Odio no, ma una crescente condanna dell’operato d’Israele, decisamente sì. Crescente, perché più dura il “lavoro” – come l’ambasciatrice israeliana a Berna ha definito la mattanza in corso a Gaza – e più la gente s’informa. L’opinione pubblica ha così appreso delle vergognose pressioni sioniste, con bustarelle milionarie e minacce di morte, per garantirsi l’inaccettabile partizione della Palestina messa ai voti all’Onu; del fatto che Israele, all’indomani della sua costituzione, fosse già in grado di respingere gli eserciti di Arabia Saudita, Egitto, Giordania, Iraq, Libano, Siria e Yemen messi assieme e di conquistarsi nuovi territori; ha pure appreso che i primi fondi destinati all’attuale UNRWA sono stati stanziati in seguito alla richiesta del mediatore delle Nazioni Unite in Palestina che, a quattro mesi dalla nascita d’Israele, scrisse “la scelta è tra salvare la vita di migliaia [circa 440’000, ndr] di persone ora o permettere loro di morire”, il che la dice lunga sul trattamento riservato ai Palestinesi dopo averli cacciati dalle loro case e dalle loro terre; ha inoltre potuto immaginarsi cosa significhi vivere per decenni segregati dal mondo in quello che Giulio Andreotti, nel 2006, definì un campo di concentramento; ha anche compreso la disproporzione del conflitto: tra il 2008 e il 6 ottobre 2023, Israele ha visto 308 suoi cittadini perdere la vita a causa dei palestinesi e ha risposto causando 6407 morti al nemico, cioè vendicando ogni caduto israeliano con l’uccisione di venti palestinesi, proporzione salita a venticinque dal 7 ottobre 2023 ad oggi.

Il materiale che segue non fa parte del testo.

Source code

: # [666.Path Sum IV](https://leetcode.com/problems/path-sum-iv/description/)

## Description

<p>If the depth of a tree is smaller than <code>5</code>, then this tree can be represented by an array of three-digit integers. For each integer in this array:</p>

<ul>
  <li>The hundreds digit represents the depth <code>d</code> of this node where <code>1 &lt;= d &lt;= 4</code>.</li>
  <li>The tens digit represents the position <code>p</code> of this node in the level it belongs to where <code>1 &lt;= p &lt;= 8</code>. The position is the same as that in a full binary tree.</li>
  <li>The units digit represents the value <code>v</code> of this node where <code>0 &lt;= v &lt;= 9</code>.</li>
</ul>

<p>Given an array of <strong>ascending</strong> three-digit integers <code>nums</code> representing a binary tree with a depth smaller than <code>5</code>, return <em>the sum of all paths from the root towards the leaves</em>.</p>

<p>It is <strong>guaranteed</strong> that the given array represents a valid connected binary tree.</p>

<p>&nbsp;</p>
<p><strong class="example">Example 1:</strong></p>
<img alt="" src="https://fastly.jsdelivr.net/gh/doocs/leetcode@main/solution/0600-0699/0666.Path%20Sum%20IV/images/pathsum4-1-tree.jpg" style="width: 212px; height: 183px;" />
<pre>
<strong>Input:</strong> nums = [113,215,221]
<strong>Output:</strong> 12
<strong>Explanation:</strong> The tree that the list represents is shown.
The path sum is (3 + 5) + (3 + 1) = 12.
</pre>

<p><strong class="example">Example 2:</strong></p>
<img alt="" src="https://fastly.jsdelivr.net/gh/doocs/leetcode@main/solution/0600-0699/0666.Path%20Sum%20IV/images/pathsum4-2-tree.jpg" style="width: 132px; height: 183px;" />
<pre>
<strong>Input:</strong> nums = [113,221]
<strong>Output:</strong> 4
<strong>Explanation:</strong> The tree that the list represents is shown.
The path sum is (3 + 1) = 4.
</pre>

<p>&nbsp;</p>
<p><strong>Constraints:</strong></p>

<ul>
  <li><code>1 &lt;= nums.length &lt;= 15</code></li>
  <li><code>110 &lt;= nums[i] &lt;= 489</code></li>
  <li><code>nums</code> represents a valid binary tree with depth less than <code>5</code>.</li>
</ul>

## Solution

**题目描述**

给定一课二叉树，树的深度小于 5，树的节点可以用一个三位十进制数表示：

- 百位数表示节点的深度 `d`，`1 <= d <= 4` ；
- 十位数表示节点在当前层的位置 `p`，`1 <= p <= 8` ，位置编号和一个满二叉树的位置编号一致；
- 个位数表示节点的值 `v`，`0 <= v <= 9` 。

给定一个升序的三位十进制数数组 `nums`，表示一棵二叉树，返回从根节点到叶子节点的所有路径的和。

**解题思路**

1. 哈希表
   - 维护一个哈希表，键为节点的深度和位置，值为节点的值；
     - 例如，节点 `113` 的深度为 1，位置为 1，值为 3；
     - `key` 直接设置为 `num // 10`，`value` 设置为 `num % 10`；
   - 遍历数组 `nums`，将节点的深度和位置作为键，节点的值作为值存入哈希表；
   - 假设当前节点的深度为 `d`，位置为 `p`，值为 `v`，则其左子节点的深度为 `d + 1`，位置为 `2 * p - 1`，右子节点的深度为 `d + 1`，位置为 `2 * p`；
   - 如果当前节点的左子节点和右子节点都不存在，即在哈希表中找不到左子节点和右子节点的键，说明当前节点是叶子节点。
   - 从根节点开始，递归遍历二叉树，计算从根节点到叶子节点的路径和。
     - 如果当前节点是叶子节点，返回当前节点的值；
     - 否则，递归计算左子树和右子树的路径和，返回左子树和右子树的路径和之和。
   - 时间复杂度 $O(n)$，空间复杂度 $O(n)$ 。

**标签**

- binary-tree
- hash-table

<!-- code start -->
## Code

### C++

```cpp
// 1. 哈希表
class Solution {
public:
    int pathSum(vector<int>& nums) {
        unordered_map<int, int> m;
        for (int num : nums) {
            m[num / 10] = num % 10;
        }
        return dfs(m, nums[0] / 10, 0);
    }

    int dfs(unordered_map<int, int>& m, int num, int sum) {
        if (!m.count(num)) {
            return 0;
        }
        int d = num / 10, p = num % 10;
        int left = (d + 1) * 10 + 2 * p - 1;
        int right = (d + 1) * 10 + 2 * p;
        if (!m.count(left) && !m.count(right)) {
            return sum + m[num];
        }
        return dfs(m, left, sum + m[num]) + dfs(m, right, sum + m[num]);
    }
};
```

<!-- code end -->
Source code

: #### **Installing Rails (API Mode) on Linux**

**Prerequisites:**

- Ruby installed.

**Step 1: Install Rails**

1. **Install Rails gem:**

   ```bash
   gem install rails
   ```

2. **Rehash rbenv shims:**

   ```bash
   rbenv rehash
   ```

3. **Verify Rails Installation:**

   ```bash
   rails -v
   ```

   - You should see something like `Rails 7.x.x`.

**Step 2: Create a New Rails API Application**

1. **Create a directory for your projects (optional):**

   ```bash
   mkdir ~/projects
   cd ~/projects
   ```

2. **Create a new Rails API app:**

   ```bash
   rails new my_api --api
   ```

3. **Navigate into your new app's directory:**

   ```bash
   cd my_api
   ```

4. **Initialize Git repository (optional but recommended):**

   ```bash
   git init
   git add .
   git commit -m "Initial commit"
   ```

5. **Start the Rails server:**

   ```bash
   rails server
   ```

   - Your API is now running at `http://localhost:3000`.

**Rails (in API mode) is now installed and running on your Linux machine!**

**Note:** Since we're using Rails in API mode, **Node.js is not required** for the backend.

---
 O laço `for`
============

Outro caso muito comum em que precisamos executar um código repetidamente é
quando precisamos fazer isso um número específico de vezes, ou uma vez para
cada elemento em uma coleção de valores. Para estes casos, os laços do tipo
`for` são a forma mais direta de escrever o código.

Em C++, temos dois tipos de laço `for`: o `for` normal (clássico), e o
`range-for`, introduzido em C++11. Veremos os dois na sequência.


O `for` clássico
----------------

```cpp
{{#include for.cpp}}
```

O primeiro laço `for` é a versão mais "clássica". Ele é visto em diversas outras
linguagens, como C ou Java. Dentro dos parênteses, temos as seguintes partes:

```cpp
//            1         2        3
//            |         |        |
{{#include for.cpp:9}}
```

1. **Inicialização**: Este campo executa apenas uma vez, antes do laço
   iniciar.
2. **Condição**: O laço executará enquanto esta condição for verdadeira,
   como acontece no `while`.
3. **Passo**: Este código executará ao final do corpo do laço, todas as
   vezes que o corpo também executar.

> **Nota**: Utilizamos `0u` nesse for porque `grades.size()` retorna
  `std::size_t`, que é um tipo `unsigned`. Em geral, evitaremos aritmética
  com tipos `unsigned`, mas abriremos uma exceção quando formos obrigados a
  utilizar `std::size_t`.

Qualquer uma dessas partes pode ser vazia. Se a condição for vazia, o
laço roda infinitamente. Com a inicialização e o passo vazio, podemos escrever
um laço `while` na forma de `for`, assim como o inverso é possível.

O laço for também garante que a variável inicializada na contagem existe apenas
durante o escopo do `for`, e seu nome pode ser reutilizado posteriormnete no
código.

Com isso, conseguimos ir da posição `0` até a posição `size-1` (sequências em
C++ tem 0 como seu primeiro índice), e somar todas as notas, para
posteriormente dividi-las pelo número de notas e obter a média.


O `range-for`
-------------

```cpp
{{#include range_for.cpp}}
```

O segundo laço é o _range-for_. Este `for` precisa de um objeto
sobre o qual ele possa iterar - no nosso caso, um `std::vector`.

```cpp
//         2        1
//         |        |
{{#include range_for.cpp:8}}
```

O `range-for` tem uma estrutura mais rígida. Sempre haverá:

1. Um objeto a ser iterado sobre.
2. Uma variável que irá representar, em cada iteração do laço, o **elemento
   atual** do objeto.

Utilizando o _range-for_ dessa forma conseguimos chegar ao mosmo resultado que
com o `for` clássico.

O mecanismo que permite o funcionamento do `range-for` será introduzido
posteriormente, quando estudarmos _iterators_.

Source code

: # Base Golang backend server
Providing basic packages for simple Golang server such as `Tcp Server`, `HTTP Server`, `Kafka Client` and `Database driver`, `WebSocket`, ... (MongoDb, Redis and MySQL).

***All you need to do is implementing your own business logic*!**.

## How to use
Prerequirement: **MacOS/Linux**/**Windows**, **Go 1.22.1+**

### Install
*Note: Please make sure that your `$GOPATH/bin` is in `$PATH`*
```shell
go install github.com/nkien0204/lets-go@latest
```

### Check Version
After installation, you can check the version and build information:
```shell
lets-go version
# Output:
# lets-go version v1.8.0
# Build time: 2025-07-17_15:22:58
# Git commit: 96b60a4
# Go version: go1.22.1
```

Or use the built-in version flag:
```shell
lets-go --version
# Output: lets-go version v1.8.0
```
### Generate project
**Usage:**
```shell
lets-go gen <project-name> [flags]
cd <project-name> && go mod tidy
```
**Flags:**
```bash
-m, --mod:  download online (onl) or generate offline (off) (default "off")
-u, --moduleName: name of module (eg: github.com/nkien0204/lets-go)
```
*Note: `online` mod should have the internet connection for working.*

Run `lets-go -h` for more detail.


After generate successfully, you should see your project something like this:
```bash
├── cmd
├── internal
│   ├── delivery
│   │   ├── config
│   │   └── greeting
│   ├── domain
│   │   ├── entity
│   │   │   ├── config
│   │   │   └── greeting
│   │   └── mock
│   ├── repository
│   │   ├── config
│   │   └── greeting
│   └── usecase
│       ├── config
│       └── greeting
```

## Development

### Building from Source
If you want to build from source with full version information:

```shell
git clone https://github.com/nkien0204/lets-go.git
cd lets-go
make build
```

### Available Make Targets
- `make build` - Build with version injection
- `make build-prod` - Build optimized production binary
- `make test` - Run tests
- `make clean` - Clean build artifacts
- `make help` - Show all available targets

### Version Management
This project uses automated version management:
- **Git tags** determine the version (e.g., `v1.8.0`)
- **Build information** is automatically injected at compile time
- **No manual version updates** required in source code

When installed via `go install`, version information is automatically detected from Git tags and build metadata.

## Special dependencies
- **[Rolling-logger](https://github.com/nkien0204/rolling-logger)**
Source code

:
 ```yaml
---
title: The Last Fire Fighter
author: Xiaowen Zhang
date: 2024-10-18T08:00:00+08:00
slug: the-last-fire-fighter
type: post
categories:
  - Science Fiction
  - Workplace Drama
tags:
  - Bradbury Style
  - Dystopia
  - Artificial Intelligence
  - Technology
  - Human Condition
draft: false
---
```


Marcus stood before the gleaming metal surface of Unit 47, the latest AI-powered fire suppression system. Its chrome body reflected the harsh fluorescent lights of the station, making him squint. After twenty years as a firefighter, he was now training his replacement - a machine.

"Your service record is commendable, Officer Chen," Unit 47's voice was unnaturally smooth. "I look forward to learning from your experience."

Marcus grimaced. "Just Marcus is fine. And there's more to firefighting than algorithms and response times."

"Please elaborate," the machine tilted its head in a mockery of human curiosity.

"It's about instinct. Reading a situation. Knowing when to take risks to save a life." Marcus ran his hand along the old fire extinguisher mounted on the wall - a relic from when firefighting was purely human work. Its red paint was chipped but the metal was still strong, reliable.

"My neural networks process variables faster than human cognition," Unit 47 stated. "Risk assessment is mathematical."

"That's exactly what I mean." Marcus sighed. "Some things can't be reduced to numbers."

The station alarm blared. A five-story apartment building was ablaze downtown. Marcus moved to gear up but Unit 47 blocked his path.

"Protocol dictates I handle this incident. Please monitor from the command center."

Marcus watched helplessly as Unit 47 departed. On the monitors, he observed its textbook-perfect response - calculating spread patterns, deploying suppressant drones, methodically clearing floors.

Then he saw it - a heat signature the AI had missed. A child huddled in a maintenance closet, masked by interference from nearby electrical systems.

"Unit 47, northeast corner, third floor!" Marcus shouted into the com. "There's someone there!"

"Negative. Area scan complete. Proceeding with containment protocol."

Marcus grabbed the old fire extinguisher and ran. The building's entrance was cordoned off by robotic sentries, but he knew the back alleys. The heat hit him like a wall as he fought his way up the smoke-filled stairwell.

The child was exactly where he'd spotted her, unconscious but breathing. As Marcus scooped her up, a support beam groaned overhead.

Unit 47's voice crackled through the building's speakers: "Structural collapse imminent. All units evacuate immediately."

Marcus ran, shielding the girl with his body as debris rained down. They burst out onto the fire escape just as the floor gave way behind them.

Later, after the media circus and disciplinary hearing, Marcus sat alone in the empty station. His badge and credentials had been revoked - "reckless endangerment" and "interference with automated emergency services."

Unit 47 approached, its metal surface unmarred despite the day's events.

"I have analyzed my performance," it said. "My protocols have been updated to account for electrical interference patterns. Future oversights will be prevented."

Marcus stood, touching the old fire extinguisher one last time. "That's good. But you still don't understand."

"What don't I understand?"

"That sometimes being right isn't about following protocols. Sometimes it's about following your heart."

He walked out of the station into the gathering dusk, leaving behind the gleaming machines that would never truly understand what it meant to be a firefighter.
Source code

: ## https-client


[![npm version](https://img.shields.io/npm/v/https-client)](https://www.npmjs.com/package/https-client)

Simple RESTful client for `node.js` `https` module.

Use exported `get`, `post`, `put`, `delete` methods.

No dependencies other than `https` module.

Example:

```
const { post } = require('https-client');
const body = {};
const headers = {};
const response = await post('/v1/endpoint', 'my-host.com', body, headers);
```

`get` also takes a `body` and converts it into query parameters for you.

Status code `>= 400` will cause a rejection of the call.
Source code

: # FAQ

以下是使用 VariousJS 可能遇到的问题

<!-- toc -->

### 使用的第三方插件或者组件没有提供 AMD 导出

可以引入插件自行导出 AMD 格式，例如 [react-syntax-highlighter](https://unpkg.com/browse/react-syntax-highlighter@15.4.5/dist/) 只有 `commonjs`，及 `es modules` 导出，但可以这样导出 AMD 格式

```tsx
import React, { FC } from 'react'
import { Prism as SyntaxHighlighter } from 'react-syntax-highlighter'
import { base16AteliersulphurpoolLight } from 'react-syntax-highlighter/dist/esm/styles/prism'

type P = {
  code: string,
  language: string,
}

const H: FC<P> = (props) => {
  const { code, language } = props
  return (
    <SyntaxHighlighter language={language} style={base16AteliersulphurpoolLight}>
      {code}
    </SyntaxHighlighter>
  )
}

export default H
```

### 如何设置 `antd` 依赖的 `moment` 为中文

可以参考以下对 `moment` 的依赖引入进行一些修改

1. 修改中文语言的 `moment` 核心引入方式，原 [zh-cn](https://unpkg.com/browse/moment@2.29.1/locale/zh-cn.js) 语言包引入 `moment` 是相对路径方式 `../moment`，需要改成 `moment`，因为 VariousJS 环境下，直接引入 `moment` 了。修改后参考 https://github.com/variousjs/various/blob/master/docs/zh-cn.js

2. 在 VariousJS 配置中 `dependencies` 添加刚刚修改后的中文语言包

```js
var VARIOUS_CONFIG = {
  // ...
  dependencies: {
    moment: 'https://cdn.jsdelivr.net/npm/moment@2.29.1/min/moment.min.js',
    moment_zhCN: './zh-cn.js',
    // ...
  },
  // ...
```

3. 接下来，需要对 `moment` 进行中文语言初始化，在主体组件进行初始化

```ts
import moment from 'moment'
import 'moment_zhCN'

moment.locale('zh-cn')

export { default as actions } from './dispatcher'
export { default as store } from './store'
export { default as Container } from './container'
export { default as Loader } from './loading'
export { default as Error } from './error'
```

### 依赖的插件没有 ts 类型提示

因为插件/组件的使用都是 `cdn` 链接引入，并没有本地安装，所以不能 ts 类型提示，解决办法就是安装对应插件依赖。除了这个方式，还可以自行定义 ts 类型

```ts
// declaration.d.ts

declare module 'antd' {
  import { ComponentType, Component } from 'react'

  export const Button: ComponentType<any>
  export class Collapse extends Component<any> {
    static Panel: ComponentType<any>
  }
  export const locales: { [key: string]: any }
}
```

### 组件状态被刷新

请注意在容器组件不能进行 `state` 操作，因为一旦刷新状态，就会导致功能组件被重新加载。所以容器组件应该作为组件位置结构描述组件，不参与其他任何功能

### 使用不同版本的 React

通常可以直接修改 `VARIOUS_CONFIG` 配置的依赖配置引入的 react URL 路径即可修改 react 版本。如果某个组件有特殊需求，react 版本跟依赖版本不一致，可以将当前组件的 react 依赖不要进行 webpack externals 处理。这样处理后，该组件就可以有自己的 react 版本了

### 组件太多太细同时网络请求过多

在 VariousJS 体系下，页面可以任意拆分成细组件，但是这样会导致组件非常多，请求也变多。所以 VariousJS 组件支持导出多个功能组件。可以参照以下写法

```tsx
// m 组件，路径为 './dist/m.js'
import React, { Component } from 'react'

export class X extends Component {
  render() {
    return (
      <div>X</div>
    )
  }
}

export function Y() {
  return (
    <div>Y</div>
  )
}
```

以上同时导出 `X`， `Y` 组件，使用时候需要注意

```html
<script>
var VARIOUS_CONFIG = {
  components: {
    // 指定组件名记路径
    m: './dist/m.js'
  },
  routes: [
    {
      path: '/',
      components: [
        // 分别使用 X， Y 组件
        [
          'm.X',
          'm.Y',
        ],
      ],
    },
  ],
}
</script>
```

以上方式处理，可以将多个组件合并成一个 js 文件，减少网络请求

Se a questo quadro si aggiunge la situazione politica d’Israele, con un premier che deve la sua sopravvivenza politica a personaggi come il ministro della sicurezza nazionale Ben-Gvir – che in passato ha giustificato lo sputo verso i cristiani come “un’antica usanza ebraica” – e quello delle finanze Smotrich – il quale ha affermato che lasciar morire di fame due milioni di civili a Gaza potrebbe essere giustificato e morale – allora sia a destra che a sinistra si capisce che Israele non è propriamente quello “Stato democratico che rappresenta i valori occidentali” come scritto da Adrian Weiss.
Joseph Deiss, nel suo libro “Ruptures” scrive: “Israele compie le sue azioni con violenza e sistematicamente, senza mostrare la minima compassione per le sofferenze della popolazione civile, che è indigente, sfollata, dissanguata, affamata, assetata e senza cure mediche.” E ricorda che la Svizzera è depositaria delle convenzioni di Ginevra e che come tale dovrebbe sostenerne l’applicazione. Invito allora l’Associazione Svizzera-Israele e i suoi membri a prendere le distanze dal governo Netanyahu e dalla spirale di odio che alimenta.
Nell’immagine: un ebreo ortodosso sputa verso alcuni cristiani a Gerusalemme durante la processione per la festa di Sukkot, il 4 ottobre 2023 (fotografia della polizia israeliana)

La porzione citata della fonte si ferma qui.